Comment se rendre compte, en deux heures, de la longue dégénérescence de la vieillesse ? Haneke prend une distance morale magistrale pour observer le réel d'un couple d'octogénaires. Les amours moribondes sont émoussées par le manque de vigueur et la monotonie assommante du quotidien.

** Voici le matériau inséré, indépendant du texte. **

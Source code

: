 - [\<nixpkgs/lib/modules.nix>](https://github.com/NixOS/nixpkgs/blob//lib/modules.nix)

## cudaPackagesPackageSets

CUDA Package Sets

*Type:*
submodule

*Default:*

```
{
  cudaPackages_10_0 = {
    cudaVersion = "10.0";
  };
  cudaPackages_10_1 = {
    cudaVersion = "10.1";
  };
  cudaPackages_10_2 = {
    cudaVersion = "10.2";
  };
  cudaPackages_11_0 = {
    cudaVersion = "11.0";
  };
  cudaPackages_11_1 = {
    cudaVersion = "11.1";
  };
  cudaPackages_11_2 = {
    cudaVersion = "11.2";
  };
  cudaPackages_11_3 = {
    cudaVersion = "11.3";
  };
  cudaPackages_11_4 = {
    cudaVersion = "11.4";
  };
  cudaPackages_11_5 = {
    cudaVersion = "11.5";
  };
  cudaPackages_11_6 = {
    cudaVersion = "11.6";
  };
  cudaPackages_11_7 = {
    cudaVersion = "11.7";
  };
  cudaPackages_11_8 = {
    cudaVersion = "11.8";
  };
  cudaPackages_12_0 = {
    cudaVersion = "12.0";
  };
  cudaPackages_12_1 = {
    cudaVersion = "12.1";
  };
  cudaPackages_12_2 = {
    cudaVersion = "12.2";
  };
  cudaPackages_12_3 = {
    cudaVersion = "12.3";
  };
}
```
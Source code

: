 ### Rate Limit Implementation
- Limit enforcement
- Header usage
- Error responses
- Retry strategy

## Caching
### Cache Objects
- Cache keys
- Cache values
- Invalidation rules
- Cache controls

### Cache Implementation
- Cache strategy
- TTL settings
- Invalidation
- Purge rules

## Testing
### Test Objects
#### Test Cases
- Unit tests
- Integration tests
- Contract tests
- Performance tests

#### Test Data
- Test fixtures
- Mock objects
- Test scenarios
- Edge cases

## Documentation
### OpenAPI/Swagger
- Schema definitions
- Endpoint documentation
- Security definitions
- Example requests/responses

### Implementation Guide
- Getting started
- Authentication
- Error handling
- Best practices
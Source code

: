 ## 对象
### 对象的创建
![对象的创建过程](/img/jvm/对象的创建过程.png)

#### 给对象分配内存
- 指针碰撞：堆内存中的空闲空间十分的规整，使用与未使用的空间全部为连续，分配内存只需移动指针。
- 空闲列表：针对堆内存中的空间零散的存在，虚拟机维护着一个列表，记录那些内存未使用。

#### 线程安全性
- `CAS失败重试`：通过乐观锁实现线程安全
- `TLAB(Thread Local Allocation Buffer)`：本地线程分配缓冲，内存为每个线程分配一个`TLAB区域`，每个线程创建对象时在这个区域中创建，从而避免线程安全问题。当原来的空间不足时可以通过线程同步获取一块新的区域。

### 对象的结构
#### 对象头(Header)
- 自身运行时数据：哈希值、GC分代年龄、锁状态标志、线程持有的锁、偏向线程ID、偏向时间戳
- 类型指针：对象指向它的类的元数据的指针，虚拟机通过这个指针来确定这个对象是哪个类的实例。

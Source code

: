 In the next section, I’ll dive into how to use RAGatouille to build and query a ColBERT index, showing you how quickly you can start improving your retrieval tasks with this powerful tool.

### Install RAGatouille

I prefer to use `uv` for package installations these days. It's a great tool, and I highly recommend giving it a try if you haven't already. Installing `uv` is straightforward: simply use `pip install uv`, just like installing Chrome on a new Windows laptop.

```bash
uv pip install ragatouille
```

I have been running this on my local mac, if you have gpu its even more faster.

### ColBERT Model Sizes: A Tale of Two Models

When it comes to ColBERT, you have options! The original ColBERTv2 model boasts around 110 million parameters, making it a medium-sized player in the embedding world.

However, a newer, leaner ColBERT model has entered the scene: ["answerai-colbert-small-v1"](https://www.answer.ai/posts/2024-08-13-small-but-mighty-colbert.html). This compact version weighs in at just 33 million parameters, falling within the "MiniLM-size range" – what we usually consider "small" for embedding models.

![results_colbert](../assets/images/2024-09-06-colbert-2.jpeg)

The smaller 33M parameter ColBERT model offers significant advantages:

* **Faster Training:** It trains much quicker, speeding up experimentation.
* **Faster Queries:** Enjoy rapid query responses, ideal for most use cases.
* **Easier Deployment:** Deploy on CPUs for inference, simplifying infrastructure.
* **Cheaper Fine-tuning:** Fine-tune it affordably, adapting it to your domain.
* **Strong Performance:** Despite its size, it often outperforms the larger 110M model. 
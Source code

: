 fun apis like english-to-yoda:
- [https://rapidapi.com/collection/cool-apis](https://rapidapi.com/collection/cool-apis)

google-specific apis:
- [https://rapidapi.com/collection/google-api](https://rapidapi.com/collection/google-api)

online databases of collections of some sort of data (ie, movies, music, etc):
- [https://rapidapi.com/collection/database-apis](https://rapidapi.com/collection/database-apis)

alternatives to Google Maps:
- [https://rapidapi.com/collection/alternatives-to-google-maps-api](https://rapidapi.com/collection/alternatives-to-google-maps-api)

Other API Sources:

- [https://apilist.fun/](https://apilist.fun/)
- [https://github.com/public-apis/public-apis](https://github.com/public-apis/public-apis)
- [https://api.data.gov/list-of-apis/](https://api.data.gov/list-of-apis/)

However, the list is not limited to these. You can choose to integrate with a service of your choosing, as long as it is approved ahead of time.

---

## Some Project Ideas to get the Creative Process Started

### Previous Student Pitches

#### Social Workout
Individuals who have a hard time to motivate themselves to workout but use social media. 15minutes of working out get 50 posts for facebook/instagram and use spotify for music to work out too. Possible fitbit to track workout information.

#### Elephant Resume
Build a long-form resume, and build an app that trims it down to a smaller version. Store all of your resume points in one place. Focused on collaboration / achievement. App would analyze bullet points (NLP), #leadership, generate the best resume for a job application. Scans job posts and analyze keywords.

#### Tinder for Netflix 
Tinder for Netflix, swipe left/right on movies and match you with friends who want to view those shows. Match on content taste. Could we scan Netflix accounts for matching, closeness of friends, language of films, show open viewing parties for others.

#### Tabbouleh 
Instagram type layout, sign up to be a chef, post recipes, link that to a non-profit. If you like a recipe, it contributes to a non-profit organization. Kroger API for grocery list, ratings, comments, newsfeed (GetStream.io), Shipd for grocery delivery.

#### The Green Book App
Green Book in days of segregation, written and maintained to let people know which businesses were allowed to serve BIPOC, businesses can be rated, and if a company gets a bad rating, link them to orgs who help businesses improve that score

Haneke transforme l'appartement parisien bourgeois du couple en huis clos claustrophobique, aux tonalités mornes. Ses cadres fixes renforcent le sentiment d'enfermement, de végétation et d'inéluctabilité de la mort. Anne et Georges ne sont plus en mesure d'échapper à leur routine répétitive. Ils sont prisonniers de leur enveloppe corporelle ralentie, condamnés à perdre le contrôle de leur esprit,
comme cela arrive à Anne
.
Confrontée à
la maladie de sa femme, Georges se sent responsable de sa santé
. On devine, par leur ancienne profession et l'appartement dans lequel ils vivent, qu'ils seraient en mesure de payer une place en maison de retraite. Mais l'amour de Georges pour sa femme l'engage moralement et, par extension, le fait culpabiliser de son sort. S'occuper d'Anne teste les limites de son dévouement. Il ne s'agit plus de romantisme mais d'un devoir éthique : celui de préserver la dignité de sa femme – et la sienne, par un contrat de réciprocité.
La mort, dans ce contexte, apparaît à la fois comme le problème et la solution. La délivrance s'invite par deux fois dans l'appartement sous la forme d'un pigeon que Georges chasse, de la même manière qu'il repousse l'inévitable mort de sa femme.
Jusqu'à son geste final, capitulation face au destin
.
La solitude aussi ajoute à la dureté de ce quotidien. Haneke économise ses dialogues, n'accompagne pas le récit d'une musique pathos, et nous laisse, comme ses personnages, dans un silence ponctué de bruits de pas et de tic-tac d'horloge. Cette solitude est brisée, ponctuellement, par les voisins compatissants, les soins infirmiers et les visites d'Eva, qui, dans son approche extérieure, est déchirée entre son chagrin et son incapacité à comprendre la situation de ses parents.
Pas de jugement moral, pas d'artifices larmoyants dans le cinéma d'Haneke. Seulement une restitution quasi-documentaire d'un naufrage, porté par une interprétation bluffante de sobriété. Le plan final, superbe, sépare d'un côté la chambre endeuillée, vide, plongée dans l'obscurité, du salon éclairé par la lumière terne du jour et animé par la présence triste d'Eva. Un grand film.